Le dessin est épinglé sur un mur de mon atelier. Il est là, parmi d’autres, comme aide-mémoire. Quand une idée de création me vient à l’esprit, pour peu qu’elle me semble digne d’être, un jour, réalisée, je procède ainsi : un croquis et quelques mots sur une feuille que j’affiche, en évidence, histoire qu’elle ne sombre pas dans un fond de tiroir en forme d’oubliettes. Certaines idées sont ambitieuses : mises en scène d’images monumentales, porteuses d’interrogations sur la place de l’humain face aux technologies envahissantes, conception d’un spectacle musical où les spectateurs seraient involontairement les producteurs de l’univers sonore…

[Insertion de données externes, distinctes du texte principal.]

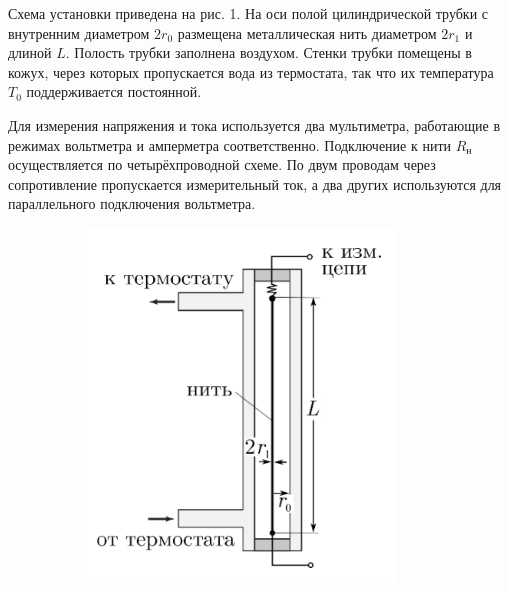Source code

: \documentclass[14pt, a4paper]{report}
\begin{document}
Схема установки приведена на рис. 1. На оси полой цилиндрической трубки с внутренним диаметром $2r_0$ размещена металлическая нить диаметром $2r_1$ и длиной $L$. Полость трубки заполнена воздухом. Стенки трубки помещены в кожух, через которых пропускается вода из термостата, так что их температура $T_0$ поддерживается постоянной.

Для измерения напряжения и тока используется два мультиметра, работающие в режимах вольтметра и амперметра соответственно. Подключение к нити $R_н$ осуществляется по четырёхпроводной схеме. По двум проводам через сопротивление пропускается измерительный ток, а два других используются для параллельного подключения вольтметра.

\begin{figure}
\centering
\begin{subfigure}{.4\textwidth}
 \centering
 \includegraphics[width=1\linewidth]{terma6_00.png}
\end{subfigure}%
\begin{subfigure}{.4\textwidth}
\centering

\end{subfigure}
\end{figure}
\end{document}
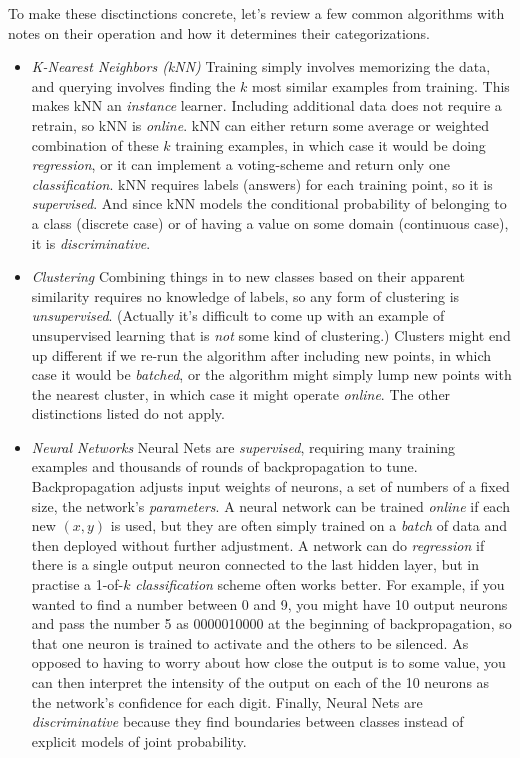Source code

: \documentclass[]{article}
\begin{document}
  To make these disctinctions concrete, let's review a few common algorithms with notes on their operation and how it determines their categorizations.

  \begin{itemize}
    \item \textit{K-Nearest Neighbors (kNN)} Training simply involves memorizing the data, and querying involves finding the $k$ most similar examples from training. This makes kNN an \textit{instance} learner. Including additional data does not require a retrain, so kNN is \textit{online}. kNN can either return some average or weighted combination of these $k$ training examples, in which case it would be doing \textit{regression}, or it can implement a voting-scheme and return only one \textit{classification}. kNN requires labels (answers) for each training point, so it is \textit{supervised}. And since kNN models the conditional probability of belonging to a class (discrete case) or of having a value on some domain (continuous case), it is \textit{discriminative}.
    \item \textit{Clustering} Combining things in to new classes based on their apparent similarity requires no knowledge of labels, so any form of clustering is \textit{unsupervised}. (Actually it's difficult to come up with an example of unsupervised learning that is \textit{not} some kind of clustering.) Clusters might end up different if we re-run the algorithm after including new points, in which case it would be \textit{batched}, or the algorithm might simply lump new points with the nearest cluster, in which case it might operate \textit{online}. The other distinctions listed do not apply.
    \item \textit{Neural Networks} Neural Nets are \textit{supervised}, requiring many training examples and thousands of rounds of backpropagation to tune. Backpropagation adjusts input weights of neurons, a set of numbers of a fixed size, the network's \textit{parameters}. A neural network can be trained \textit{online} if each new $(x,y)$ is used, but they are often simply trained on a \textit{batch} of data and then deployed without further adjustment. A network can do \textit{regression} if there is a single output neuron connected to the last hidden layer, but in practise a 1-of-$k$ \textit{classification} scheme often works better. For example, if you wanted to find a number between 0 and 9, you might have 10 output neurons and pass the number 5 as 0000010000 at the beginning of backpropagation, so that one neuron is trained to activate and the others to be silenced. As opposed to having to worry about how close the output is to some value, you can then interpret the intensity of the output on each of the 10 neurons as the network's confidence for each digit. Finally, Neural Nets are \textit{discriminative} because they find boundaries between classes instead of explicit models of joint probability.
  \end{itemize}
\end{document}
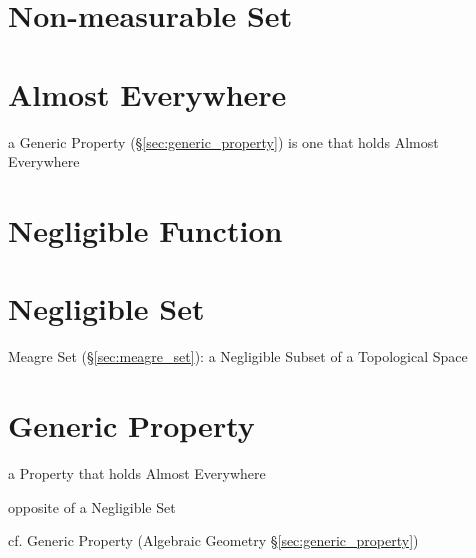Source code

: \section{Non-measurable Set}\label{sec:nonmeasurable_set}

\section{Almost Everywhere}\label{sec:almost_everywhere}

a Generic Property (\S\ref{sec:generic_property}) is one that holds Almost
Everywhere



\section{Negligible Function}\label{sec:negligible_function}

\section{Negligible Set}\label{sec:negligible_set}

Meagre Set (\S\ref{sec:meagre_set}): a Negligible Subset of a Topological Space



\section{Generic Property}\label{sec:generic_measure_property}

a Property that holds Almost Everywhere

opposite of a Negligible Set

cf. Generic Property (Algebraic Geometry \S\ref{sec:generic_property})



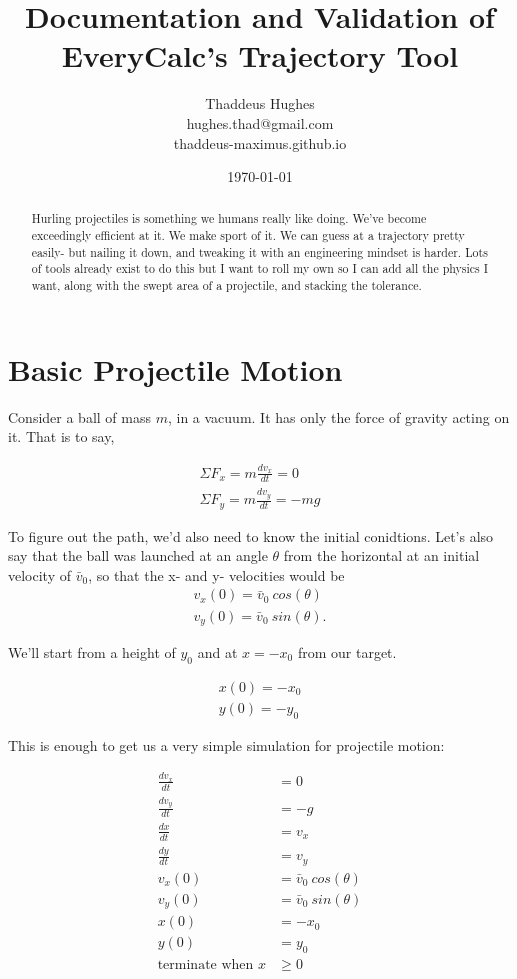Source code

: \documentclass[10pt,letterpaper]{article}
\author{Thaddeus Hughes \\ hughes.thad@gmail.com \\ thaddeus-maximus.github.io}
\date{\today}
\title{Documentation and Validation of EveryCalc's Trajectory Tool}
\begin{document}
	\maketitle
	
	\begin{abstract}
		Hurling projectiles is something we humans really like doing. We've become exceedingly efficient at it. We make sport of it. We can guess at a trajectory pretty easily- but nailing it down, and tweaking it with an engineering mindset is harder. Lots of tools already exist to do this but I want to roll my own so I can add all the physics I want, along with the swept area of a projectile, and stacking the tolerance.
	\end{abstract}
	
\section*{Basic Projectile Motion}
	Consider a ball of mass $m$, in a vacuum. It has only the force of gravity acting on it. That is to say,

	\begin{align}
		\Sigma F_x = m \frac{d v_x}{d t} = 0 \\
		\Sigma F_y = m \frac{d v_y}{d t} = - m g
	\end{align}

	To figure out the path, we'd also need to know the initial conidtions. Let's also say that the ball was launched at an angle $\theta$ from the horizontal at an initial velocity of $\bar{v}_0$, so that the x- and y- velocities would be
	\begin{align}
		v_x(0) = \bar{v}_0 \ cos(\theta) \\
		v_y(0) = \bar{v}_0 \ sin(\theta) .
	\end{align}

	We'll start from a height of $y_0$ and at $x=-x_0$ from our target.

	\begin{align}
		x(0) = -x_0 \\
		y(0) = -y_0 
	\end{align}

	This is enough to get us a very simple simulation for projectile motion:

	\begin{align}
		\frac{d v_x}{d t} &= 0 \\
		\frac{d v_y}{d t} &= - g \\
		\frac{d x}{d t} &= v_x \\
		\frac{d y}{d t} &= v_y \\
		v_x(0) &= \bar{v}_0 \ cos(\theta) \\
		v_y(0) &= \bar{v}_0 \ sin(\theta) \\
		x(0) &= -x_0 \\
		y(0) &= y_0 \\
		\text{terminate when } x &\geq 0
	\end{align}
\end{document}

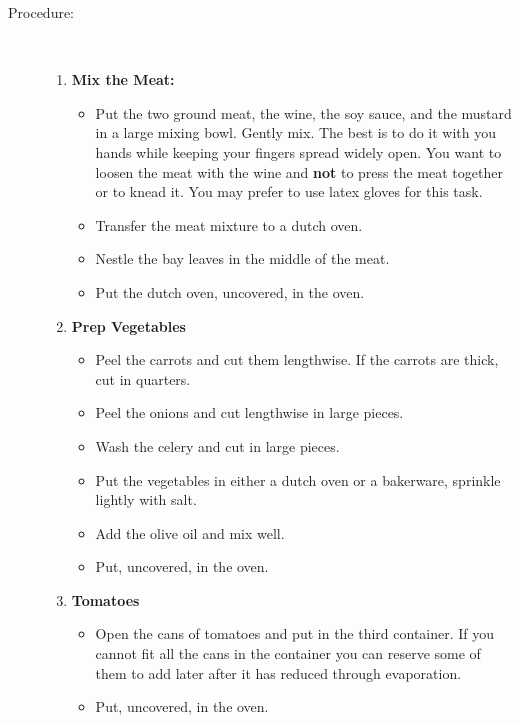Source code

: \documentclass[11pt,letterpaper]{article}
\begin{document}
\begin{description}
\item[Procedure:]\ \\
	\begin{enumerate}
	\item {\bf Mix the Meat:}
		\begin{itemize}
		\item Put the two ground meat, the wine, the soy sauce, and the mustard in a large mixing bowl. Gently mix. The best is to do it with you hands while keeping your fingers spread widely open. You want to loosen the meat with the wine and {\bf not} to press the meat together or to knead it. You may prefer to use latex gloves for this task.
		\item Transfer the meat mixture to a dutch oven.
		\item Nestle the bay leaves in the middle of the meat.
		\item Put the dutch oven, uncovered, in the oven.
		\end{itemize}
	\item {\bf Prep Vegetables}
		\begin{itemize}
		\item Peel the carrots and cut them lengthwise. If the carrots are thick, cut in quarters.
		\item Peel the onions and cut lengthwise in large pieces.
		\item Wash the celery and cut in large pieces.
		\item Put the vegetables in either a dutch oven or a bakerware, sprinkle lightly with salt.
		\item Add the olive oil and mix well.
		\item Put, uncovered, in the oven.
		\end{itemize}
	\item{\bf Tomatoes}
		\begin{itemize}
		\item Open the cans of tomatoes and put in the third container. If you cannot fit all the cans in the container you can reserve some of them to add later after it has reduced through evaporation.
		\item Put, uncovered, in the oven.
		\end{itemize}


\end{enumerate}
\end{description}
\end{document}
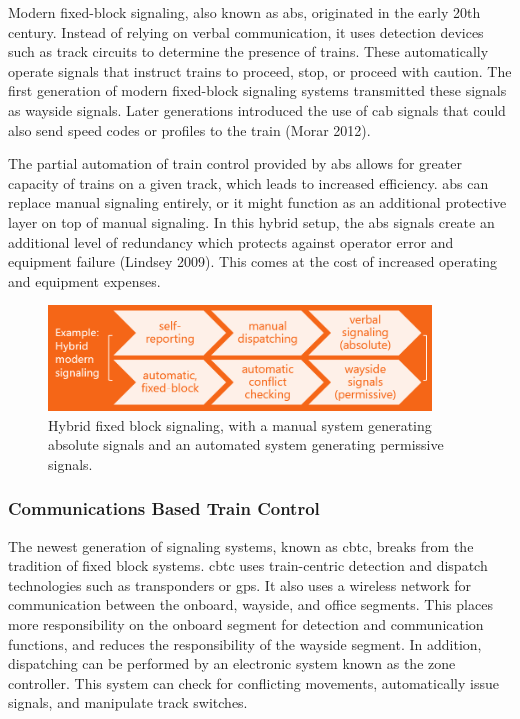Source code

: \documentclass[11pt, titlepage]{article}
\begin{document}
Modern fixed-block signaling, also known as \gls{abs}, originated in the early 20th
century. Instead of relying on verbal communication, it uses detection devices such
as track circuits to determine the presence of trains. These automatically operate
signals that instruct trains to proceed, stop, or proceed with caution. The first
generation of modern fixed-block signaling systems transmitted these signals as
wayside signals. Later generations introduced the use of cab signals that could
also send speed codes or profiles to the train (Morar 2012).

The partial automation of train control provided by \gls{abs} allows for greater
capacity of trains on a given track, which leads to increased efficiency. \gls{abs}
can replace manual signaling entirely, or it might function as an additional
protective layer on top of manual signaling. In this hybrid setup, the \gls{abs}
signals create an additional level of redundancy which protects against operator
error and equipment failure (Lindsey 2009). This comes at the cost of increased
operating and equipment expenses.

\begin{figure}[ht]
    \begin{center}
        \includegraphics[width=4in]{HybridSignaling.png}
        \captionsetup{justification=centering}
        \caption[Hybrid fixed-block signaling]{Hybrid fixed block signaling, with
        a manual system generating absolute signals and an automated system generating
        permissive signals.}
    \end{center}
\end{figure}

\subsubsection{Communications Based Train Control}

The newest generation of signaling systems, known as \gls{cbtc}, breaks from the
tradition of fixed block systems. \gls{cbtc} uses train-centric detection and
dispatch technologies such as transponders or \gls{gps}. It also uses a wireless
network for communication between the onboard, wayside, and office segments. This
places more responsibility on the onboard segment for detection and communication
functions, and reduces the responsibility of the wayside segment. In addition,
dispatching can be performed by an electronic system known as the zone controller.
This system can check for conflicting movements, automatically issue signals, and
manipulate track switches.
\end{document}
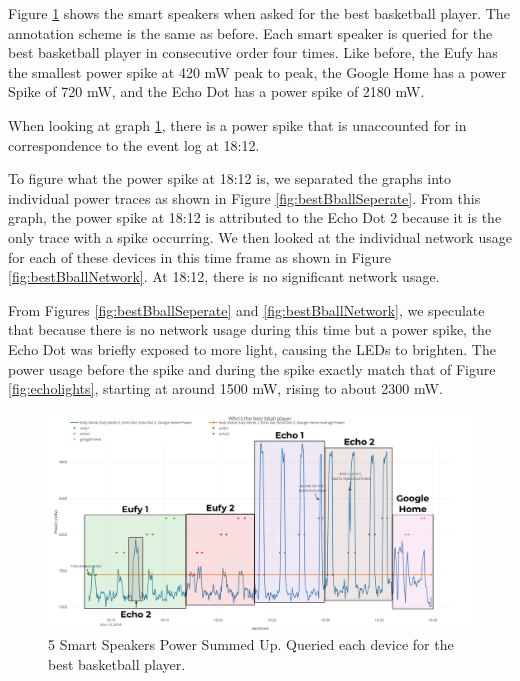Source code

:Figure \ref{fig:bestBballSum} shows the smart speakers when asked for the best basketball player. The annotation scheme is the same as before. Each smart speaker is queried for the best basketball player in consecutive order four times. Like before, the Eufy has the smallest power spike at 420 mW peak to peak, the Google Home has a power Spike of 720 mW, and the Echo Dot has a power spike of 2180 mW.

When looking at graph \ref{fig:bestBballSum}, there is a power spike that is unaccounted for in correspondence to the event log at 18:12.

To figure what the power spike at 18:12 is, we separated the graphs into individual power traces as shown in Figure \ref{fig:bestBballSeperate}. From this graph, the power spike at 18:12 is attributed to the Echo Dot 2 because it is the only trace with a spike occurring. We then looked at the individual network usage for each of these devices in this time frame as shown in Figure \ref{fig:bestBballNetwork}. At 18:12, there is no significant network usage.

From Figures \ref{fig:bestBballSeperate} and \ref{fig:bestBballNetwork}, we speculate that because there is no network usage during this time but a power spike, the Echo Dot was briefly exposed to more light, causing the LEDs to brighten. The power usage before the spike and during the spike exactly match that of Figure \ref{fig:echolights}, starting at around 1500 mW, rising to about 2300 mW.

\begin{figure}[H]
  \centering
  \includegraphics[width=1\textwidth]{figures/bestBballSum.png}
  \caption{5 Smart Speakers Power Summed Up. Queried each device for the
  best basketball player.}
  \label{fig:bestBballSum}
\end{figure}

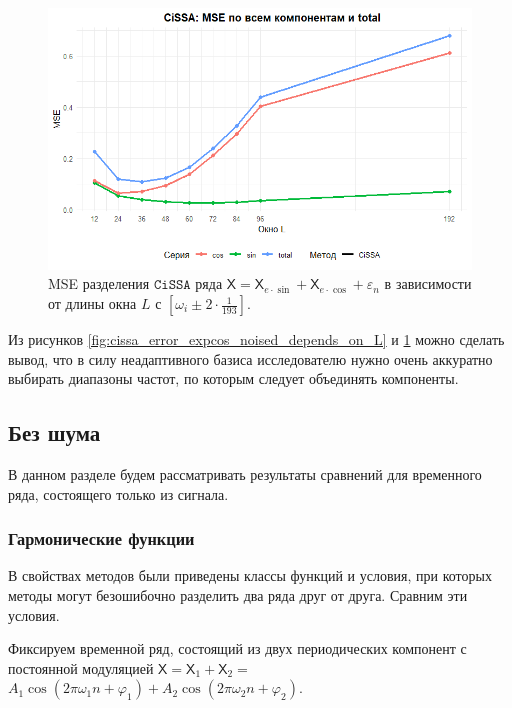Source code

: \documentclass[12pt, specialist, subf
]{disser}
\theoremstyle{definition}
\newcommand{\CISSA}{\texttt{CiSSA}}
\newcommand{\TS}{\mathsf{X}}
\begin{document}
 \begin{figure}[H]
	\centering
	\includegraphics[width=1\textwidth]{img/cissa_errors_plot_expcos_noised_2.png}
	\caption{MSE разделения $\CISSA$ ряда $\TS = \TS_{e\cdot\sin} + \TS_{e\cdot\cos} + \varepsilon_n$ в зависимости от длины окна $L$ с $[\omega_i \pm 2 \cdot \frac{1}{193}]$.}
	\label{fig:cissa_error_expcos_noised_depends_on_L_2}
\end{figure}


Из рисунков \ref{fig:cissa_error_expcos_noised_depends_on_L} и \ref{fig:cissa_error_expcos_noised_depends_on_L_2} можно сделать вывод, что в силу неадаптивного базиса исследователю нужно очень аккуратно выбирать диапазоны частот, по которым следует объединять компоненты.


\subsection{Без шума}
\label{subsec:cissa_examples_without_noise}

В данном разделе будем рассматривать результаты сравнений для временного ряда, состоящего только из сигнала.



\subsubsection{Гармонические функции}
\label{subsubsec:exact}

В свойствах методов были приведены классы функций и условия, при которых методы могут безошибочно разделить два ряда друг от друга. Сравним эти условия.


Фиксируем временной ряд, состоящий из двух периодических компонент с постоянной модуляцией  $\TS = \TS_{1} + \TS_{2} =$ $A_1 \cos(2\pi \omega_1 n + \varphi_1) + A_2 \cos(2\pi \omega_2 n + \varphi_2)$.
\end{document}
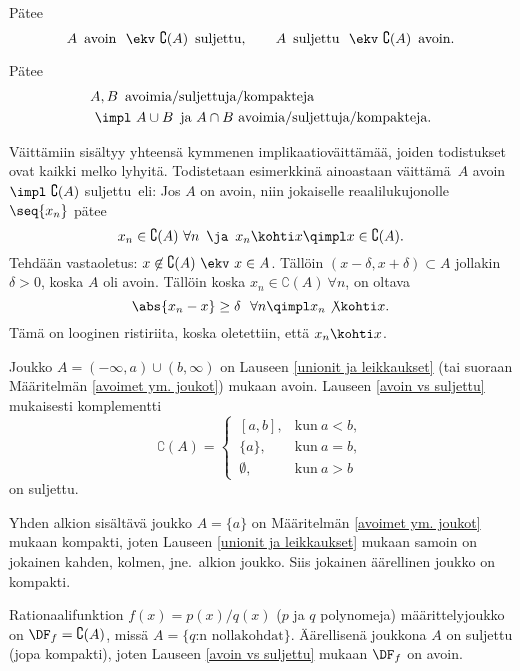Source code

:\begin{Lause} \label{avoin vs suljettu} Pätee
\[ 
A\,\text{ avoin }\ \ekv\ \complement(A)\,\text{ suljettu}, \qquad 
A\,\text{ suljettu }\ \ekv\ \complement(A)\,\text{ avoin}. 
\]
\end{Lause}
\begin{Lause} \label{unionit ja leikkaukset} Pätee
\begin{align*}
&A,B\,\text{ avoimia/suljettuja/kompakteja } \\
& \ \impl\ A\cup B\,\text{ ja } A\cap B\text{ avoimia/suljettuja/kompakteja}.
\end{align*}
\end{Lause}
\tod Väittämiin sisältyy yhteensä kymmenen implikaatioväittämää, joiden todistukset ovat
kaikki melko lyhyitä. Todistetaan esimerkkinä ainoastaan väittämä
$\,A$ avoin $\impl\ \complement (A)$ suljettu\, eli: Jos $A$ on avoin, niin jokaiselle
reaalilukujonolle $\seq{x_n}$ pätee
\[ 
x_n \in \complement(A)\ \forall n\,\ \ja\,\ x_n \kohti x \qimpl x \in \complement (A). 
\]
Tehdään vastaoletus: $x\not\in\complement (A)\ \ekv\ x \in A$. Tällöin 
$(x-\delta,x+\delta) \subset A$ jollakin $\delta>0$, koska $A$ oli avoin. Tällöin koska
$x_n\in\complement(A)\ \forall n$, on oltava
\[ 
\abs{x_n-x} \ge \delta\ \ \forall n \qimpl x_n \not\kohti x.
\]
Tämä on looginen ristiriita, koska oletettiin, että $x_n \kohti x$. \loppu
\begin{Exa} Joukko $A=(-\infty,a)\cup(b,\infty)$ on Lauseen \ref{unionit ja leikkaukset}
(tai suoraan Määritelmän \ref{avoimet ym. joukot}) mukaan avoin. Lauseen
\ref{avoin vs suljettu} mukaisesti komplementti
\[
\complement (A) = \begin{cases} 
                  \,[a,b], &\text{kun}\ a<b, \\ 
                  \,\{a\}, &\text{kun}\ a=b, \\
                  \,\emptyset, &\text{kun}\ a>b
                  \end{cases}
\]
on suljettu. \loppu
\end{Exa}
\begin{Exa} Yhden alkion sisältävä joukko $A=\{a\}$ on Määritelmän \ref{avoimet ym. joukot}
mukaan kompakti, joten Lauseen \ref{unionit ja leikkaukset} mukaan samoin on jokainen kahden,
kolmen, jne.\ alkion joukko. Siis jokainen äärellinen joukko on kompakti. \loppu
\end{Exa}
\begin{Exa} Rationaalifunktion $f(x)=p(x)/q(x)$ ($p$ ja $q$ polynomeja) määrittelyjoukko on
$\DF_f = \complement (A)$, missä $A = \{q\text{:n nollakohdat}\}$. Äärellisenä joukkona $A$
on suljettu (jopa kompakti), joten Lauseen \ref{avoin vs suljettu} mukaan $\DF_f$ on avoin.
\loppu \end{Exa} 

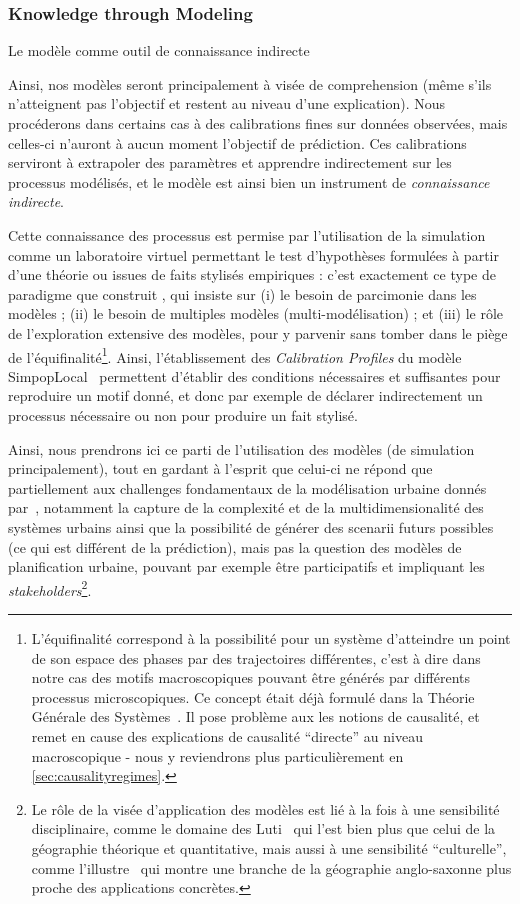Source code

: \subsubsection{Knowledge through Modeling}{Le modèle comme outil de connaissance indirecte}



Ainsi, nos modèles seront principalement à visée de comprehension (même s'ils n'atteignent pas l'objectif et restent au niveau d'une explication). Nous procéderons dans certains cas à des calibrations fines sur données observées, mais celles-ci n'auront à aucun moment l'objectif de prédiction. Ces calibrations serviront à extrapoler des paramètres et apprendre indirectement sur les processus modélisés, et le modèle est ainsi bien un instrument de \emph{connaissance indirecte}.

Cette connaissance des processus est permise par l'utilisation de la simulation comme un laboratoire virtuel permettant le test d'hypothèses formulées à partir d'une théorie ou issues de faits stylisés empiriques : c'est exactement ce type de paradigme que construit \cite{pumain2017urban}, qui insiste sur (i) le besoin de parcimonie dans les modèles ; (ii) le besoin de multiples modèles (multi-modélisation) ; et (iii) le rôle de l'exploration extensive des modèles, pour y parvenir sans tomber dans le piège de l'équifinalité\footnote{L'équifinalité correspond à la possibilité pour un système d'atteindre un point de son espace des phases par des trajectoires différentes, c'est à dire dans notre cas des motifs macroscopiques pouvant être générés par différents processus microscopiques. Ce concept était déjà formulé dans la Théorie Générale des Systèmes~\cite{von1972history}. Il pose problème aux les notions de causalité, et remet en cause des explications de causalité ``directe'' au niveau macroscopique - nous y reviendrons plus particulièrement en \ref{sec:causalityregimes}.}. Ainsi, l'établissement des \emph{Calibration Profiles} du modèle SimpopLocal~\cite{reuillon2015} permettent d'établir des conditions nécessaires et suffisantes pour reproduire un motif donné, et donc par exemple de déclarer indirectement un processus nécessaire ou non pour produire un fait stylisé.

Ainsi, nous prendrons ici ce parti de l'utilisation des modèles (de simulation principalement), tout en gardant à l'esprit que celui-ci ne répond que partiellement aux challenges fondamentaux de la modélisation urbaine donnés par~\cite{perez2016agent}, notamment la capture de la complexité et de la multidimensionalité des systèmes urbains ainsi que la possibilité de générer des scenarii futurs possibles (ce qui est différent de la prédiction), mais pas la question des modèles de planification urbaine, pouvant par exemple être participatifs et impliquant les \emph{stakeholders}\footnote{Le rôle de la visée d'application des modèles est lié à la fois à une sensibilité disciplinaire, comme le domaine des Luti~\cite{wegener2004land} qui l'est bien plus que celui de la géographie théorique et quantitative, mais aussi à une sensibilité ``culturelle'', comme l'illustre~\cite{batty2013new} qui montre une branche de la géographie anglo-saxonne plus proche des applications concrètes.}.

Le truc, c’est que ce dessin est accroché au mur… depuis treize ans…


D’autres sont plus modestes ou simplement ludiques. Elles relèvent du gag, du “jeu de mot visuel”. C’est le cas pour ce dessin : projet d’une séquence filmique, très brève, qui tournerait en boucle, sans début ni fin. Un type est attablé à une terrasse, cigarette à la main, l’air absent. C’est le soir, un éclairage en contre-jour accroche la fumée qui s’échappe de sa bouche. La main d’un serveur entre dans le cadre et pose devant lui un verre d’alcool. Le type porte la cigarette à ses lèvres et s’en sert comme d’une paille. Il aspire d’un trait le contenu du verre, recrache de la fumée et tire de nouveau sur la cigarette demeurée sèche et incandescente. Le serveur lui apporte un nouveau verre plein. L’action se répète… Un cas d’école pour truquiste expérimenté, car, pour que l’effet de la “cigarette devenant paille” fonctionne, un réalisme parfait est exigé..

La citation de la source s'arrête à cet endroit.